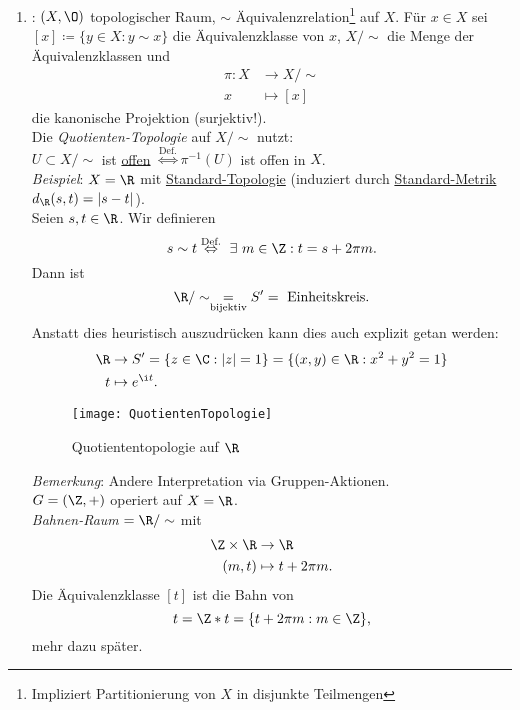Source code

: \begin{remark}
\begin{enumerate}
    \item {}: \( (X, \O) \) topologischer Raum, \( \sim \) Äquivalenzrelation\footnote{Impliziert Partitionierung von \( X \) in disjunkte Teilmengen} auf \( X \). Für \( x \in X \) sei \( [x] \coloneqq  \{ y \in X : y \sim x \} \) die Äquivalenzklasse von \( x \), \( X/\sim \) die Menge der Äquivalenzklassen und
    \begin{align*}
      \pi : X &\to X/\sim \\
      x &\mapsto [x]
    \end{align*}
    die kanonische Projektion (surjektiv!). \\
    Die \emph{Quotienten-Topologie} auf \( X/\sim \) nutzt: \\
    \( U \subset X/\sim \) ist \underline{offen} \( \overset{\text{Def.}}{\Leftrightarrow} \pi^{-1}(U) \) ist offen in \( X \). \\
    \emph{Beispiel}: \( X = \R \) mit \hyperref[bsp:standardtopologie]{Standard-Topologie} (induziert durch \hyperref[bsp:standardmetrik]{Standard-Metrik} \( d_\R(s,t) = \vert s-t \vert \)). \\
    Seien \( s, t \in \R \). Wir definieren
    \begin{equation*}
      s \sim t \overset{\text{Def.}}{\Leftrightarrow} \ \exists \ m \in \Z : t = s + 2\pi m\text{.}
    \end{equation*}
    Dann ist
    \begin{equation*}
      \R/\sim \underset{\text{bijektiv}}{=} S' = \text{ Einheitskreis}\text{.}
    \end{equation*}
    Anstatt dies heuristisch auszudrücken kann dies auch explizit getan werden:
    \begin{align*}
      \R &\to S' = \{ z \in \C : \vert z \vert = 1 \} = \{ (x, y) \in \R : x^2+y^2 = 1 \} \\
      t &\mapsto e^{\i t}\text{.}
    \end{align*}
    \begin{figure}[H]
      \texttt{[image: QuotientenTopologie]}
      \caption{Quotiententopologie auf \( \R \)}
    \end{figure}
    \emph{Bemerkung}: Andere Interpretation via Gruppen-Aktionen. \\
    \( G = (\Z, +) \) operiert auf \( X = \R \). \\
    \emph{Bahnen-Raum} \( = \R/\sim \) mit
    \begin{align*}
      \Z \times \R &\to \R \\
      (m, t) &\mapsto t + 2\pi m\text{.}
    \end{align*}
    Die Äquivalenzklasse \( [t] \) ist die Bahn von
    \begin{equation*}
      t = \Z*t = \{ t+2\pi m : m \in \Z \}\text{,}
    \end{equation*}
    mehr dazu später.
  \end{enumerate}
\end{remark}

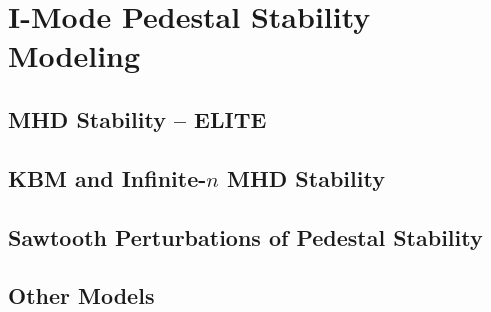 \chapter{I-Mode Pedestal Stability Modeling}\label{ch:ImodeModeling}

\section{MHD Stability -- ELITE}\label{sec:imode_elite}

\nicesectionending

\section{KBM and Infinite-$n$ MHD Stability}\label{sec:imode_baloo}

\nicesectionending

\section{Sawtooth Perturbations of Pedestal Stability}\label{sec:imode_sawtooth}


\nicesectionending

\section{Other Models}\label{sec:imode_nonMHD}

\nicechapterending


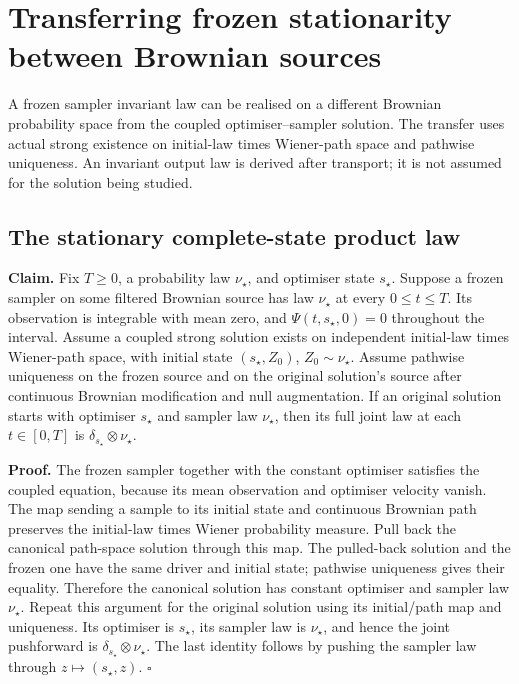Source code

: \documentclass[11pt,a4paper]{report}
\begin{document}
\section{\texorpdfstring{Transferring frozen stationarity between Brownian sources}{Transferring frozen stationarity between Brownian sources}}


A frozen sampler invariant law can be realised on a different Brownian probability space from the coupled optimiser–sampler solution. The transfer uses actual strong existence on initial-law times Wiener-path space and pathwise uniqueness. An invariant output law is derived after transport; it is not assumed for the solution being studied.

\subsection{\texorpdfstring{The stationary complete-state product law}{The stationary complete-state product law}}


\textbf{Claim.} Fix \(T\ge0\), a probability law \(\nu_\star\), and optimiser state \(s_\star\). Suppose a frozen sampler on some filtered Brownian source has law \(\nu_\star\) at every \(0\le t\le T\). Its observation is integrable with mean zero, and \(\Psi(t,s_\star,0)=0\) throughout the interval. Assume a coupled strong solution exists on independent initial-law times Wiener-path space, with initial state \((s_\star,Z_0)\), \(Z_0\sim\nu_\star\). Assume pathwise uniqueness on the frozen source and on the original solution's source after continuous Brownian modification and null augmentation. If an original solution starts with optimiser \(s_\star\) and sampler law \(\nu_\star\), then its full joint law at each \(t\in[0,T]\) is \(\delta_{s_\star}\otimes\nu_\star\).



\textbf{Proof.} The frozen sampler together with the constant optimiser satisfies the coupled equation, because its mean observation and optimiser velocity vanish. The map sending a sample to its initial state and continuous Brownian path preserves the initial-law times Wiener probability measure. Pull back the canonical path-space solution through this map. The pulled-back solution and the frozen one have the same driver and initial state; pathwise uniqueness gives their equality. Therefore the canonical solution has constant optimiser and sampler law \(\nu_\star\). Repeat this argument for the original solution using its initial/\allowbreak{}path map and uniqueness. Its optimiser is \(s_\star\), its sampler law is \(\nu_\star\), and hence the joint pushforward is \(\delta_{s_\star}\otimes\nu_\star\). The last identity follows by pushing the sampler law through \(z\mapsto(s_\star,z)\). \(\square\)
\end{document}

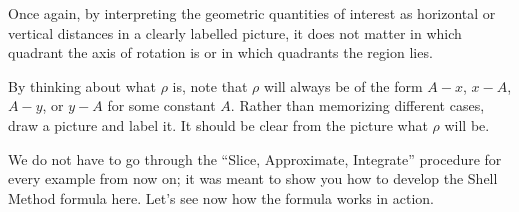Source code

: \documentclass{ximera}
\begin{document}
\begin{remark}
Once again, by interpreting the geometric quantities of interest as horizontal or vertical distances in a clearly labelled picture, it does not matter in which quadrant the axis of rotation is or in which quadrants the region lies. 
\end{remark}

\begin{remark}
By thinking about what $\rho$ is,  note that $\rho$ will always be of the form $A-x$, $x-A$, $A-y$, or $y-A$ for some constant $A$.  Rather than memorizing different cases, draw a picture and label it.  It should be clear from the picture what $\rho$ will be. 
\end{remark}


We do not have to go through the ``Slice, Approximate, Integrate'' procedure for every example from now on; it was meant to show you how to develop the Shell Method formula here.  Let's see now how the formula works in action.
\end{document}
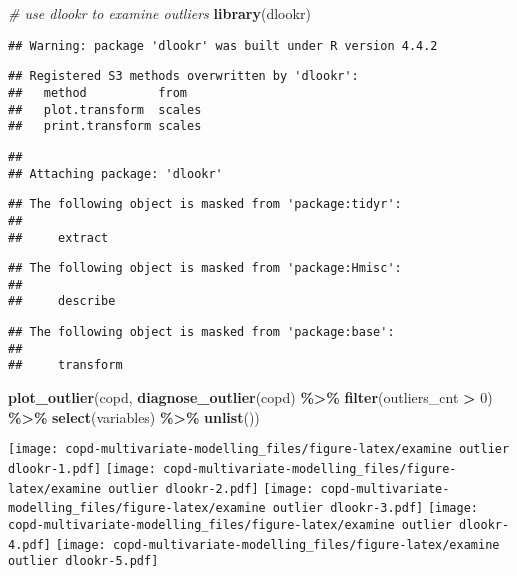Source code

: \documentclass[
]{article}
\newenvironment{Shaded}{\begin{snugshade}}{\end{snugshade}}
\newcommand{\CommentTok}[1]{\textcolor[rgb]{0.56,0.35,0.01}{\textit{#1}}}
\newcommand{\DecValTok}[1]{\textcolor[rgb]{0.00,0.00,0.81}{#1}}
\newcommand{\FunctionTok}[1]{\textcolor[rgb]{0.13,0.29,0.53}{\textbf{#1}}}
\newcommand{\NormalTok}[1]{#1}
\newcommand{\SpecialCharTok}[1]{\textcolor[rgb]{0.81,0.36,0.00}{\textbf{#1}}}
\begin{document}
\begin{Shaded}
\begin{Highlighting}[]
\CommentTok{\# use dlookr to examine outliers}
\FunctionTok{library}\NormalTok{(dlookr)}
\end{Highlighting}
\end{Shaded}

\begin{verbatim}
## Warning: package 'dlookr' was built under R version 4.4.2
\end{verbatim}

\begin{verbatim}
## Registered S3 methods overwritten by 'dlookr':
##   method          from  
##   plot.transform  scales
##   print.transform scales
\end{verbatim}

\begin{verbatim}
## 
## Attaching package: 'dlookr'
\end{verbatim}

\begin{verbatim}
## The following object is masked from 'package:tidyr':
## 
##     extract
\end{verbatim}

\begin{verbatim}
## The following object is masked from 'package:Hmisc':
## 
##     describe
\end{verbatim}

\begin{verbatim}
## The following object is masked from 'package:base':
## 
##     transform
\end{verbatim}

\begin{Shaded}
\begin{Highlighting}[]
\FunctionTok{plot\_outlier}\NormalTok{(copd,}
             \FunctionTok{diagnose\_outlier}\NormalTok{(copd) }\SpecialCharTok{\%\textgreater{}\%}
                \FunctionTok{filter}\NormalTok{(outliers\_cnt }\SpecialCharTok{\textgreater{}} \DecValTok{0}\NormalTok{) }\SpecialCharTok{\%\textgreater{}\%}
                \FunctionTok{select}\NormalTok{(variables) }\SpecialCharTok{\%\textgreater{}\%}
                \FunctionTok{unlist}\NormalTok{())}
\end{Highlighting}
\end{Shaded}

\texttt{[image: copd-multivariate-modelling\_files/figure-latex/examine outlier dlookr-1.pdf]}
\texttt{[image: copd-multivariate-modelling\_files/figure-latex/examine outlier dlookr-2.pdf]}
\texttt{[image: copd-multivariate-modelling\_files/figure-latex/examine outlier dlookr-3.pdf]}
\texttt{[image: copd-multivariate-modelling\_files/figure-latex/examine outlier dlookr-4.pdf]}
\texttt{[image: copd-multivariate-modelling\_files/figure-latex/examine outlier dlookr-5.pdf]}
\end{document}
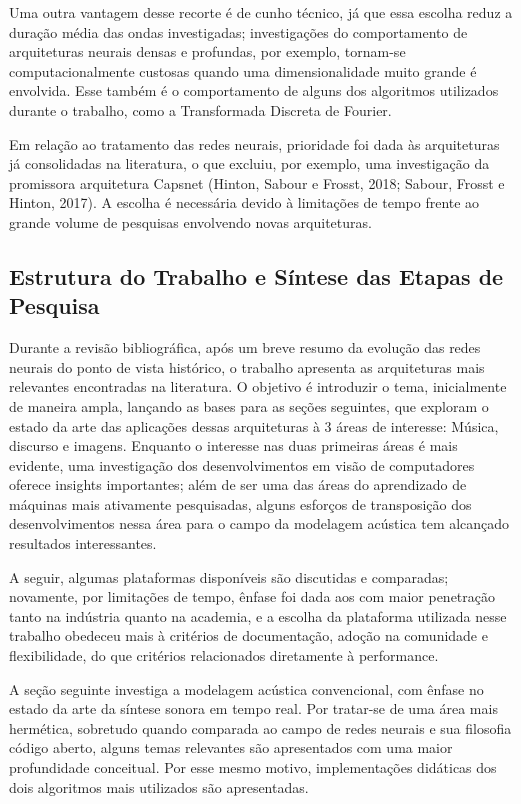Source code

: \documentclass[]{article}
\begin{document}
Uma outra vantagem desse recorte é de cunho técnico, já que essa escolha
reduz a duração média das ondas investigadas; investigações do
comportamento de arquiteturas neurais densas e profundas, por exemplo,
tornam-se computacionalmente custosas quando uma dimensionalidade muito
grande é envolvida. Esse também é o comportamento de alguns dos
algoritmos utilizados durante o trabalho, como a Transformada Discreta
de Fourier.

Em relação ao tratamento das redes neurais, prioridade foi dada às
arquiteturas já consolidadas na literatura, o que excluiu, por exemplo,
uma investigação da promissora arquitetura Capsnet (Hinton, Sabour e
Frosst, 2018; Sabour, Frosst e Hinton, 2017). A escolha é necessária
devido à limitações de tempo frente ao grande volume de pesquisas
envolvendo novas arquiteturas.

\hypertarget{estrutura-do-trabalho-e-suxedntese-das-etapas-de-pesquisa}{%
\subsection{Estrutura do Trabalho e Síntese das Etapas de
Pesquisa}\label{estrutura-do-trabalho-e-suxedntese-das-etapas-de-pesquisa}}

Durante a revisão bibliográfica, após um breve resumo da evolução das
redes neurais do ponto de vista histórico, o trabalho apresenta as
arquiteturas mais relevantes encontradas na literatura. O objetivo é
introduzir o tema, inicialmente de maneira ampla, lançando as bases para
as seções seguintes, que exploram o estado da arte das aplicações dessas
arquiteturas à 3 áreas de interesse: Música, discurso e imagens.
Enquanto o interesse nas duas primeiras áreas é mais evidente, uma
investigação dos desenvolvimentos em visão de computadores oferece
insights importantes; além de ser uma das áreas do aprendizado de
máquinas mais ativamente pesquisadas, alguns esforços de transposição
dos desenvolvimentos nessa área para o campo da modelagem acústica tem
alcançado resultados interessantes.

A seguir, algumas plataformas disponíveis são discutidas e comparadas;
novamente, por limitações de tempo, ênfase foi dada aos com maior
penetração tanto na indústria quanto na academia, e a escolha da
plataforma utilizada nesse trabalho obedeceu mais à critérios de
documentação, adoção na comunidade e flexibilidade, do que critérios
relacionados diretamente à performance.

A seção seguinte investiga a modelagem acústica convencional, com ênfase
no estado da arte da síntese sonora em tempo real. Por tratar-se de uma
área mais hermética, sobretudo quando comparada ao campo de redes
neurais e sua filosofia código aberto, alguns temas relevantes são
apresentados com uma maior profundidade conceitual. Por esse mesmo
motivo, implementações didáticas dos dois algoritmos mais utilizados são
apresentadas.
\end{document}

Exercise instructions:
Show, from the entries above, every line that includes the string "exemplo".

Exercise response:
comportamento de arquiteturas neurais densas e profundas, por exemplo,
arquiteturas já consolidadas na literatura, o que excluiu, por exemplo,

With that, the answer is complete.